TO DO
Identify each line in the records below that contains the word "Recall", and copy it.

- - - - - - -

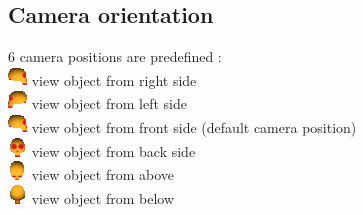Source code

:\subsection{Camera orientation}
6 camera positions are predefined :\\
\includegraphics[scale=0.7]{images/pixmap/right2.png} view object from right side \\
\includegraphics[scale=0.7]{images/pixmap/left2.png} view object from left side\\
\includegraphics[scale=0.7]{images/pixmap/right2.png} view object from front side (default camera position)\\
\includegraphics[scale=0.7]{images/pixmap/front2.png} view object from back side\\
\includegraphics[scale=0.7]{images/pixmap/above2.png} view object from above\\
\includegraphics[scale=0.7]{images/pixmap/back2.png} view object from below\\

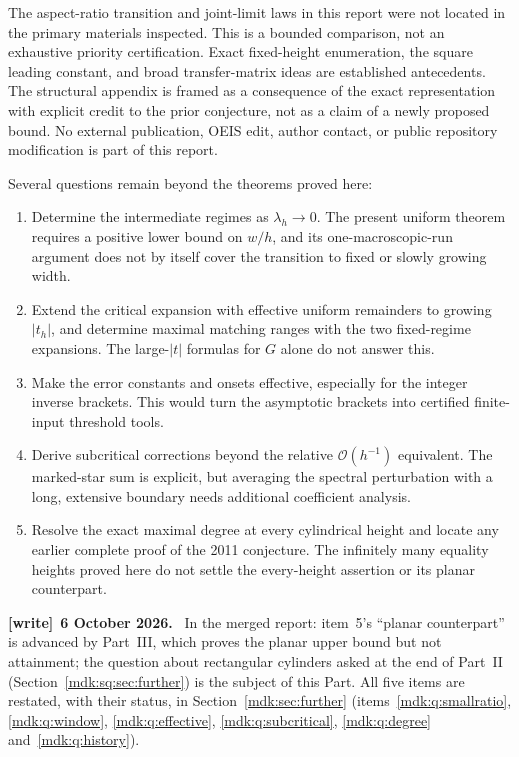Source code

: \documentclass[11pt,letterpaper]{article}
\numberwithin{equation}{section}
\theoremstyle{remark}\newtheorem{remark}[theorem]{Remark}
\newcommand{\Oh}{\mathcal O}\newcommand{\Q}{\mathbb Q}\newcommand{\N}{\mathbb N}\newcommand{\R}{\mathbb R}
\newenvironment{writenote}[1][]{\par\smallskip\begingroup\small
 \noindent\textbf{[write]}\if\relax\detokenize{#1}\relax\else~\textbf{#1.}\fi\ }%
 {\par\endgroup\smallskip}
\begin{document}
The aspect-ratio transition and joint-limit laws in this report were not located in the primary materials inspected. This is a bounded comparison, not an exhaustive priority certification. Exact fixed-height enumeration, the square leading constant, and broad transfer-matrix ideas are established antecedents. The structural appendix is framed as a consequence of the exact representation with explicit credit to the prior conjecture, not as a claim of a newly proposed bound. No external publication, OEIS edit, author contact, or public repository modification is part of this report.

Several questions remain beyond the theorems proved here:
\begin{enumerate}[leftmargin=1.6em]
\item Determine the intermediate regimes as $\lambda_h\to0$. The present uniform theorem requires a positive lower bound on $w/h$, and its one-macroscopic-run argument does not by itself cover the transition to fixed or slowly growing width.
\item Extend the critical expansion with effective uniform remainders to growing $|t_h|$, and determine maximal matching ranges with the two fixed-regime expansions. The large-$|t|$ formulas for $G$ alone do not answer this.
\item Make the error constants and onsets effective, especially for the integer inverse brackets. This would turn the asymptotic brackets into certified finite-input threshold tools.
\item Derive subcritical corrections beyond the relative $\Oh(h^{-1})$ equivalent. The marked-star sum is explicit, but averaging the spectral perturbation with a long, extensive boundary needs additional coefficient analysis.
\item Resolve the exact maximal degree at every cylindrical height and locate any earlier complete proof of the 2011 conjecture. The infinitely many equality heights proved here do not settle the every-height assertion or its planar counterpart.
\end{enumerate}
\begin{writenote}[6 October 2026]
In the merged report: item~5's ``planar counterpart'' is advanced by Part~III, which proves the planar upper bound but not attainment; the question about rectangular cylinders asked at the end of Part~II (Section~\ref{mdk:sq:sec:further}) is the subject of this Part. All five items are restated, with their status, in Section~\ref{mdk:sec:further} (items~\ref{mdk:q:smallratio}, \ref{mdk:q:window}, \ref{mdk:q:effective}, \ref{mdk:q:subcritical}, \ref{mdk:q:degree} and~\ref{mdk:q:history}).
\end{writenote}
\clearpage
\setcounter{section}{10}
\renewcommand{\thesection}{\arabic{section}}
\makeatletter{}\makeatother
\end{document}
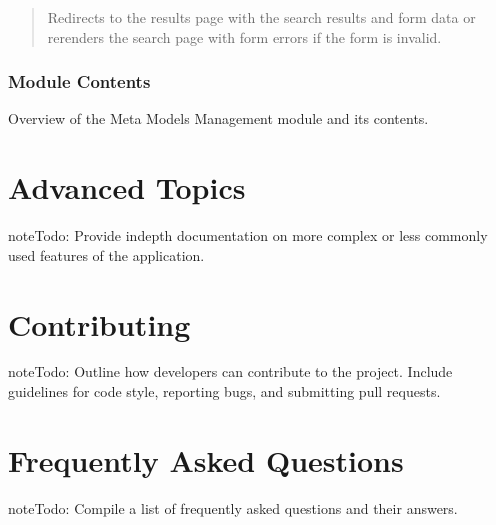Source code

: \documentclass[letterpaper,10pt,english]{sphinxmanual}
\begin{document}
\begin{fulllineitems}
\begin{fulllineitems}
\begin{quote}
\begin{description}
\begin{itemize}
\end{itemize}

\sphinxAtStartPar
{} \textendash{} Redirects to the results page with the search results and form data or
re\sphinxhyphen{}renders the search page with form errors if the form is invalid.

\end{description}\end{quote}

\end{fulllineitems}


\end{fulllineitems}



\subsection{Module Contents}
\label{\detokenize{source/meta_models_management:module-contents}}
\sphinxAtStartPar
Overview of the Meta Models Management module and its contents.
\label{\detokenize{source/meta_models_management:module-meta_models_management}}

\chapter{Advanced Topics}
\label{\detokenize{index:advanced-topics}}
\begin{sphinxadmonition}{note}{\label{\detokenize{index:id2}}Todo:}
\sphinxAtStartPar
Provide in\sphinxhyphen{}depth documentation on more complex or less commonly used features of the application.
\end{sphinxadmonition}


\chapter{Contributing}
\label{\detokenize{index:contributing}}
\begin{sphinxadmonition}{note}{\label{\detokenize{index:id3}}Todo:}
\sphinxAtStartPar
Outline how developers can contribute to the project. Include guidelines for code style, reporting bugs, and submitting pull requests.
\end{sphinxadmonition}


\chapter{Frequently Asked Questions}
\label{\detokenize{index:frequently-asked-questions}}
\begin{sphinxadmonition}{note}{\label{\detokenize{index:id4}}Todo:}
\sphinxAtStartPar
Compile a list of frequently asked questions and their answers.
\end{sphinxadmonition}
\end{document}
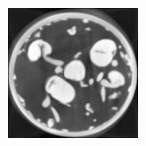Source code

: \documentclass[journal]{IEEEtran}
\begin{document}
\begin{figure}[!h]
\begin{subfigure}[b]{0.3\linewidth}
\captionsetup{labelformat=empty}
        \caption{}
     \end{subfigure}
\quad
    \begin{subfigure}[b]{0.3\linewidth}
        \includegraphics[width=\textwidth]{../images/sprouts/template_5.png}
\captionsetup{labelformat=empty}
        \caption{}
     \end{subfigure}
\quad
    \begin{subfigure}[b]{0.29\linewidth}

\end{subfigure}
\end{figure}
\end{document}
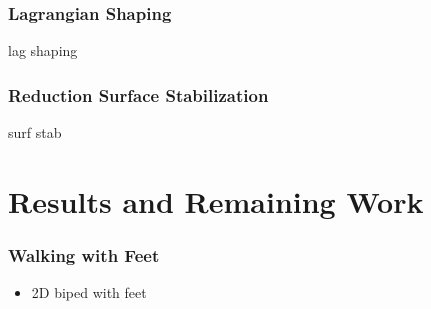 \documentclass{beamer}
\begin{document}
\begin{frame}
  \frametitle{Lagrangian Shaping}
  lag shaping
\end{frame}

\begin{frame}
  \frametitle{Reduction Surface Stabilization}
  surf stab
\end{frame}

\section{Results and Remaining Work}
\begin{frame}
  \frametitle{Walking with Feet}
  \begin{itemize}
  \item 2D biped with feet
  \end{itemize}
\end{frame}


%
%
%



\end{document}
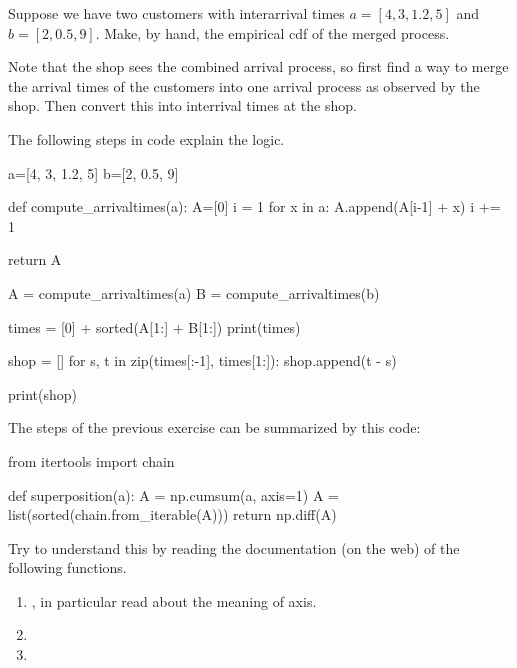 \documentclass{scrartcl}
\begin{document}
\begin{exercise}


  Suppose we have two customers with interarrival times $a=[4, 3, 1.2, 5]$ and $b=[2, 0.5, 9]$. Make, by hand, the empirical cdf of the merged process.

\hintsymbol

  \begin{hint}
Note that the shop sees the combined arrival process, so first find a way to merge the arrival times of the customers into one arrival process as observed by the shop. Then convert this into interrival times at the shop.
  \end{hint}
  \begin{solution}
    The following steps in code explain the logic.
    \begin{pyblock}
a=[4, 3, 1.2, 5]
b=[2, 0.5, 9]

def compute_arrivaltimes(a):
    A=[0]
    i = 1
    for x in a:
        A.append(A[i-1] + x)
        i += 1

    return A

A = compute_arrivaltimes(a)
B = compute_arrivaltimes(b)


times = [0] + sorted(A[1:] + B[1:]) 
print(times)

shop = []
for s, t in zip(times[:-1], times[1:]):
    shop.append(t - s)

print(shop)
    \end{pyblock}
  \end{solution}
\end{exercise}


\begin{exercise}
  The steps of the previous exercise can be summarized by this code:
\begin{pyverbatim}
from itertools import chain

def superposition(a):
    A = np.cumsum(a, axis=1)
    A = list(sorted(chain.from_iterable(A)))
    return np.diff(A)

\end{pyverbatim}  

Try to understand this by reading the documentation (on the web) of the following functions.
\begin{enumerate}
\item {}, in particular read about the meaning of axis.
\item {}
\item {}
\end{enumerate}
\end{exercise}
\end{document}
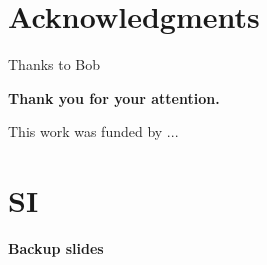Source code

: \documentclass[compress]{beamer}
\begin{document}
\section*{Acknowledgments}
\begin{frame}

\small{
Thanks to Bob 
}


\begin{center}
\vspace{1cm}
\Large \textbf{Thank you for your attention.}
\vspace{5mm}
\end{center} 

\begin{flushright}
\begin{minipage}{0.45\linewidth}
This work was funded by ...
\end{minipage}
\end{flushright}

\end{frame}


\appendix

\begin{frame}
 
\begin{tiny}  
         
\end{tiny}
\end{frame}


\section{SI}

\begin{frame}
\label{SI1}

\textbf{Backup slides}

\end{frame}
\end{document}
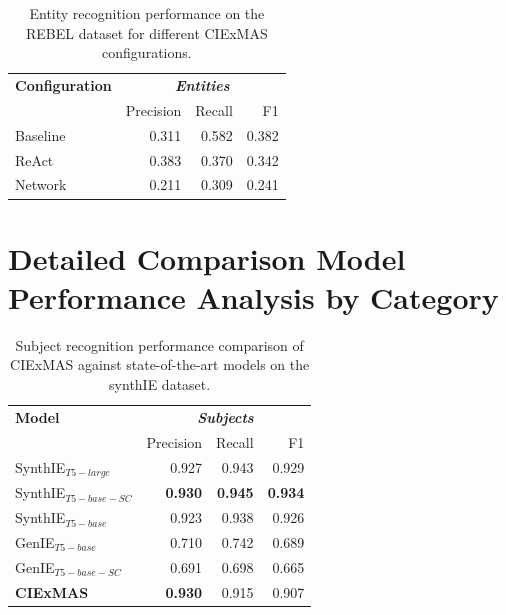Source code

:\documentclass[a4paper,oneside,bibliography=totoc]{scrbook}
\begin{document}
\begin{table}[h]
  \centering
  \begin{tabular}{l|rrr}
    \toprule
    \textbf{Configuration} & \multicolumn{3}{c}{\textit{\textbf{Entities}}}                  \\
                           & Precision                                      & Recall & F1    \\
    \midrule
    Baseline               & 0.311                                          & 0.582  & 0.382 \\
    {\ac{ReAct}}           & 0.383                                          & 0.370  & 0.342 \\
    Network                & 0.211                                          & 0.309  & 0.241 \\
    \bottomrule
  \end{tabular}
  \caption{Entity recognition performance on the REBEL dataset for different CIExMAS configurations.}
  \label{tab:rebel_entities}
\end{table}

\newpage

\section{Detailed Comparison Model Performance Analysis by Category}
\label{sec:evaluation_results_by_category}

\begin{table}[h]
  \centering
  \begin{tabular}{l|rrr}
    \toprule
    \textbf{Model}         & \multicolumn{3}{c}{\textit{\textbf{Subjects}}}                                   \\
                           & Precision                                      & Recall         & F1             \\
    \midrule
    SynthIE$_{T5-large}$   & 0.927                                          & 0.943          & 0.929          \\
    SynthIE$_{T5-base-SC}$ & \textbf{0.930}                                 & \textbf{0.945} & \textbf{0.934} \\
    SynthIE$_{T5-base}$    & 0.923                                          & 0.938          & 0.926          \\
    GenIE$_{T5-base}$      & 0.710                                          & 0.742          & 0.689          \\
    GenIE$_{T5-base-SC}$   & 0.691                                          & 0.698          & 0.665          \\
    \midrule
    \textbf{CIExMAS}       & \textbf{0.930}                                 & 0.915          & 0.907          \\
    \bottomrule
  \end{tabular}
  \caption{Subject recognition performance comparison of CIExMAS against state-of-the-art models on the synthIE dataset.}
  \label{tab:evaluation_subjects}
\end{table}
\end{document}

- - - - - - -

TASK SOLUTION
                           & Precision                                      & Recall & F1    \\
                           & Precision                                      & Recall         & F1             \\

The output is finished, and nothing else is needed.